- **Task material**:
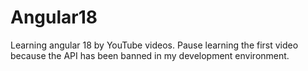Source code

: # Angular18
Learning angular 18 by YouTube videos.
Pause learning the first video because the API has been banned in my development environment.
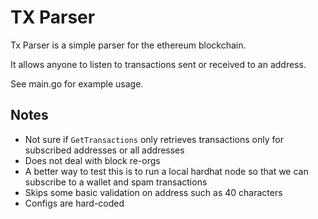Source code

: # TX Parser

Tx Parser is a simple parser for the ethereum blockchain.

It allows anyone to listen to transactions sent or received to an address.

See main.go for example usage.

## Notes
- Not sure if `GetTransactions` only retrieves transactions only for subscribed addresses or all addresses
- Does not deal with block re-orgs
- A better way to test this is to run a local hardhat node so that we can subscribe to a wallet and spam transactions
- Skips some basic validation on address such as 40 characters
- Configs are hard-coded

- **Task prompt**: Return verbatim each line from the one that mentions "See main.go for example usage." to the end of the entries, inclusive.

- **Output**:
See main.go for example usage.

## Notes
- Not sure if `GetTransactions` only retrieves transactions only for subscribed addresses or all addresses
- Does not deal with block re-orgs
- A better way to test this is to run a local hardhat node so that we can subscribe to a wallet and spam transactions
- Skips some basic validation on address such as 40 characters
- Configs are hard-coded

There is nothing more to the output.